#### What is needed
Each record that comes next should be output exactly; pictures do not belong in the copy.

Data extracted from a collection:
......

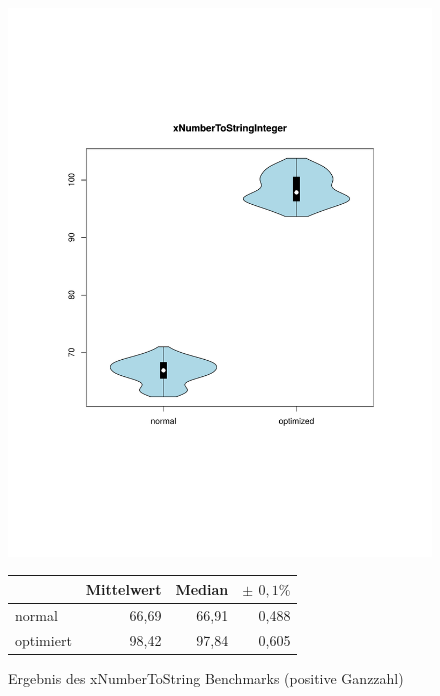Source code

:\begin{figure}[H]
{		\includegraphics[trim=20mm 60mm 0mm 50mm,scale=0.50]{pictures/vioplot_xNumberToStringInteger.pdf}
	}

	\begin{table}[H]
	\centering
		\begin{tabular}{|l|r|r|r|}
			\hline
		   		 	  & Mittelwert & Median & \bf{$\pm$ $0,1\%$} \\
		 	\hline
		 	\hline
		  	normal 	  & 66,69 & 66,91 & 0,488 \\
		 	optimiert & 98,42 & 97,84 & 0,605 \\ 
		  	\hline
		  	
		\end{tabular}
	\end{table}

	\caption{Ergebnis des xNumberToString Benchmarks (positive Ganzzahl)}\label{bp:instURIBench}
\end{figure}


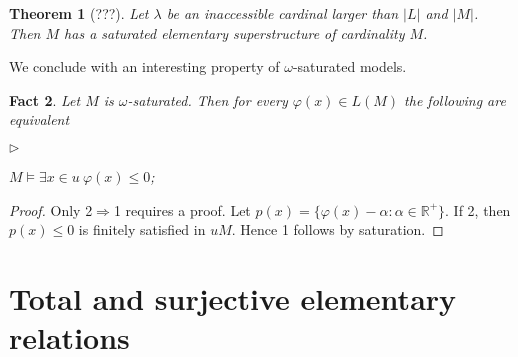 \documentclass[12pt,letterpaper,oneside,reqno]{amsart}
\newcommand{\mylabel}[1]{{#1}\hfill}
\renewenvironment{itemize}
  {\begin{list}{$\triangleright$}{%
   \setlength{\parskip}{0mm}
   \setlength{\topsep}{.2\baselineskip}
   \setlength{\rightmargin}{0mm}
   \setlength{\listparindent}{0mm}
   \setlength{\itemindent}{0mm}
   \setlength{\labelwidth}{3ex}
   \setlength{\itemsep}{.2\baselineskip}
   \setlength{\parsep}{.2\baselineskip}
   \setlength{\partopsep}{0mm}
   \setlength{\labelsep}{1ex}
   \setlength{\leftmargin}{\labelwidth+\labelsep}
   \let\makelabel\mylabel}}{%
   \end{list}}
\theoremstyle{plain}
\newtheorem{theorem}{Theorem}%
\newtheorem{fact}[theorem]{Fact}
\theoremstyle{remark}
\renewcommand*{\emph}[1]{%
   \smash{\tikz[baseline]\node[rectangle, fill=olive!25, rounded corners, inner xsep=0.5ex, inner ysep=0.2ex, anchor=base, minimum height = 2.7ex]{#1};}}
\begin{document}
\begin{theorem}[???]
  Let $\lambda$ be an inaccessible cardinal larger than $|L|$ and $|M|$.
  Then $M$ has a saturated elementary superstructure of cardinality $M$. 
\end{theorem}

We conclude with an interesting property of $\omega$-saturated models.

\begin{fact}\label{fact_existential}
  Let $M$ is $\omega$-saturated.
  Then for every $\varphi(x)\in L(M)$ the following are equivalent
  \begin{itemize}
    \item[1.] $M\models\exists x\in u\ \varphi(x)\le0$;
    \item[2.] 
  \end{itemize}
\end{fact}
\begin{proof}
  Only 2$\Rightarrow$1 requires a proof.
  Let $p(x)=\{\varphi(x)-\alpha: \alpha\in{\mathds R}^+\}$.
  If 2, then $p(x)\le0$ is finitely satisfied in $uM$.
  Hence 1 follows by saturation.
\end{proof}









\section{Total and surjective elementary relations}
\end{document}
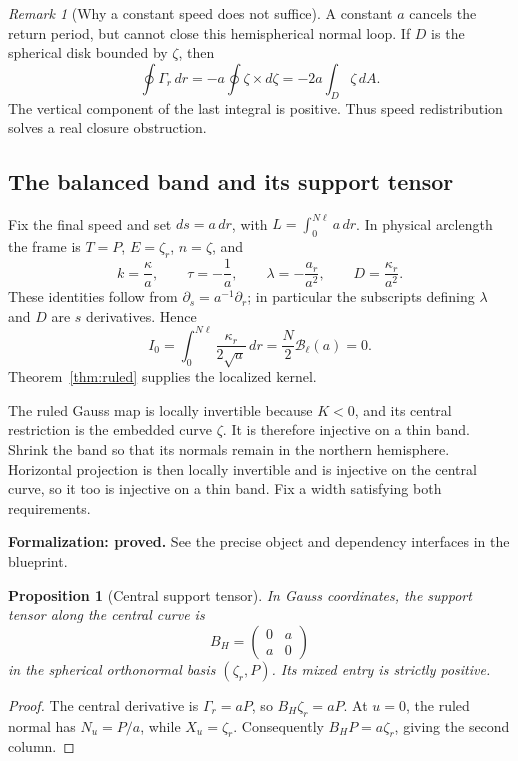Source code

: \documentclass[11pt]{amsart}
\newtheorem{proposition}[theorem]{Proposition}
\theoremstyle{definition}
\theoremstyle{remark}
\newtheorem{remark}[theorem]{Remark}
\numberwithin{equation}{section}
\begin{document}
\begin{remark}[Why a constant speed does not suffice]\label{rem:constant-speed-obstruction}
A constant $a$ cancels the return period, but cannot close this
hemispherical normal loop. If $D$ is the spherical disk bounded by
$\zeta$, then
\[
 \oint\Gamma_r\,dr=-a\oint\zeta\times d\zeta
 =-2a\int_D\zeta\,dA.
\]
The vertical component of the last integral is positive. Thus speed
redistribution solves a real closure obstruction.
\end{remark}

\subsection{The balanced band and its support tensor}
Fix the final speed and set $ds=a\,dr$, with
$L=\int_0^{N\ell}a\,dr$. In physical arclength the frame is
$T=P$, $E=\zeta_r$, $n=\zeta$, and
\begin{equation}\label{eq:frame-speed}
 k=\frac\kappa a,\qquad \tau=-\frac1a,\qquad
 \lambda=-\frac{a_r}{a^2},\qquad D=\frac{\kappa_r}{a^2}.
\end{equation}
These identities follow from $\partial_s=a^{-1}\partial_r$; in particular
the subscripts defining $\lambda$ and $D$ are $s$ derivatives. Hence
\[
 I_0=\int_0^{N\ell}\frac{\kappa_r}{2\sqrt a}\,dr
 =\frac N2\mathscr B_\ell(a)=0.
\]
Theorem~\ref{thm:ruled} supplies the localized kernel.

The ruled Gauss map is locally invertible because $K<0$, and its central
restriction is the embedded curve $\zeta$. It is therefore injective on
a thin band. Shrink the band so that its normals remain in the northern
hemisphere. Horizontal projection is then locally invertible and is
injective on the central curve, so it too is injective on a thin band.
Fix a width satisfying both requirements.

\par\noindent\textbf{Formalization: proved.} See the precise object and dependency interfaces in the blueprint.\par
\begin{proposition}[Central support tensor]\label{prop:central-support}
In Gauss coordinates, the support tensor along the central curve is
\begin{equation}\label{eq:central-B}
 B_H=\begin{pmatrix}0&a\\a&0\end{pmatrix}
\end{equation}
in the spherical orthonormal basis $(\zeta_r,P)$. Its mixed entry is
strictly positive.
\end{proposition}
\begin{proof}
The central derivative is $\Gamma_r=aP$, so $B_H\zeta_r=aP$.
At $u=0$, the ruled normal has $N_u=P/a$, while $X_u=\zeta_r$.
Consequently $B_HP=a\zeta_r$, giving the second column.
\end{proof}
\end{document}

......

#### Task output
Source code

:\begin{figure}[H]
{		\includegraphics[trim=20mm 60mm 0mm 50mm,scale=0.50]{pictures/vioplot_xNumberToStringInteger.pdf}
	}

	\begin{table}[H]
	\centering
		\begin{tabular}{|l|r|r|r|}
			\hline
		   		 	  & Mittelwert & Median & \bf{$\pm$ $0,1\%$} \\
		 	\hline
		 	\hline
		  	normal 	  & 66,69 & 66,91 & 0,488 \\
		 	optimiert & 98,42 & 97,84 & 0,605 \\ 
		  	\hline
		  	
		\end{tabular}
	\end{table}

	\caption{Ergebnis des xNumberToString Benchmarks (positive Ganzzahl)}\label{bp:instURIBench}
\end{figure}


 \documentclass[12pt,letterpaper,oneside,reqno]{amsart}
\newcommand{\mylabel}[1]{{#1}\hfill}
\renewenvironment{itemize}
  {\begin{list}{$\triangleright$}{%
   \setlength{\parskip}{0mm}
   \setlength{\topsep}{.2\baselineskip}
   \setlength{\rightmargin}{0mm}
   \setlength{\listparindent}{0mm}
   \setlength{\itemindent}{0mm}
   \setlength{\labelwidth}{3ex}
   \setlength{\itemsep}{.2\baselineskip}
   \setlength{\parsep}{.2\baselineskip}
   \setlength{\partopsep}{0mm}
   \setlength{\labelsep}{1ex}
   \setlength{\leftmargin}{\labelwidth+\labelsep}
   \let\makelabel\mylabel}}{%
   \end{list}}
\theoremstyle{plain}
\newtheorem{theorem}{Theorem}%
\newtheorem{fact}[theorem]{Fact}
\theoremstyle{remark}
\renewcommand*{\emph}[1]{%
   \smash{\tikz[baseline]\node[rectangle, fill=olive!25, rounded corners, inner xsep=0.5ex, inner ysep=0.2ex, anchor=base, minimum height = 2.7ex]{#1};}}
\begin{document}
\begin{theorem}[???]
  Let $\lambda$ be an inaccessible cardinal larger than $|L|$ and $|M|$.
  Then $M$ has a saturated elementary superstructure of cardinality $M$. 
\end{theorem}

We conclude with an interesting property of $\omega$-saturated models.

\begin{fact}\label{fact_existential}
  Let $M$ is $\omega$-saturated.
  Then for every $\varphi(x)\in L(M)$ the following are equivalent
  \begin{itemize}
    \item[1.] $M\models\exists x\in u\ \varphi(x)\le0$;
    \item[2.] 
  \end{itemize}
\end{fact}
\begin{proof}
  Only 2$\Rightarrow$1 requires a proof.
  Let $p(x)=\{\varphi(x)-\alpha: \alpha\in{\mathds R}^+\}$.
  If 2, then $p(x)\le0$ is finitely satisfied in $uM$.
  Hence 1 follows by saturation.
\end{proof}









\section{Total and surjective elementary relations}
\end{document}
Source code

: \documentclass[11pt]{amsart}
\newtheorem{proposition}[theorem]{Proposition}
\theoremstyle{definition}
\theoremstyle{remark}
\newtheorem{remark}[theorem]{Remark}
\numberwithin{equation}{section}
\begin{document}
\begin{remark}[Why a constant speed does not suffice]\label{rem:constant-speed-obstruction}
A constant $a$ cancels the return period, but cannot close this
hemispherical normal loop. If $D$ is the spherical disk bounded by
$\zeta$, then
\[
 \oint\Gamma_r\,dr=-a\oint\zeta\times d\zeta
 =-2a\int_D\zeta\,dA.
\]
The vertical component of the last integral is positive. Thus speed
redistribution solves a real closure obstruction.
\end{remark}

\subsection{The balanced band and its support tensor}
Fix the final speed and set $ds=a\,dr$, with
$L=\int_0^{N\ell}a\,dr$. In physical arclength the frame is
$T=P$, $E=\zeta_r$, $n=\zeta$, and
\begin{equation}\label{eq:frame-speed}
 k=\frac\kappa a,\qquad \tau=-\frac1a,\qquad
 \lambda=-\frac{a_r}{a^2},\qquad D=\frac{\kappa_r}{a^2}.
\end{equation}
These identities follow from $\partial_s=a^{-1}\partial_r$; in particular
the subscripts defining $\lambda$ and $D$ are $s$ derivatives. Hence
\[
 I_0=\int_0^{N\ell}\frac{\kappa_r}{2\sqrt a}\,dr
 =\frac N2\mathscr B_\ell(a)=0.
\]
Theorem~\ref{thm:ruled} supplies the localized kernel.

The ruled Gauss map is locally invertible because $K<0$, and its central
restriction is the embedded curve $\zeta$. It is therefore injective on
a thin band. Shrink the band so that its normals remain in the northern
hemisphere. Horizontal projection is then locally invertible and is
injective on the central curve, so it too is injective on a thin band.
Fix a width satisfying both requirements.

\par\noindent\textbf{Formalization: proved.} See the precise object and dependency interfaces in the blueprint.\par
\begin{proposition}[Central support tensor]\label{prop:central-support}
In Gauss coordinates, the support tensor along the central curve is
\begin{equation}\label{eq:central-B}
 B_H=\begin{pmatrix}0&a\\a&0\end{pmatrix}
\end{equation}
in the spherical orthonormal basis $(\zeta_r,P)$. Its mixed entry is
strictly positive.
\end{proposition}
\begin{proof}
The central derivative is $\Gamma_r=aP$, so $B_H\zeta_r=aP$.
At $u=0$, the ruled normal has $N_u=P/a$, while $X_u=\zeta_r$.
Consequently $B_HP=a\zeta_r$, giving the second column.
\end{proof}
\end{document}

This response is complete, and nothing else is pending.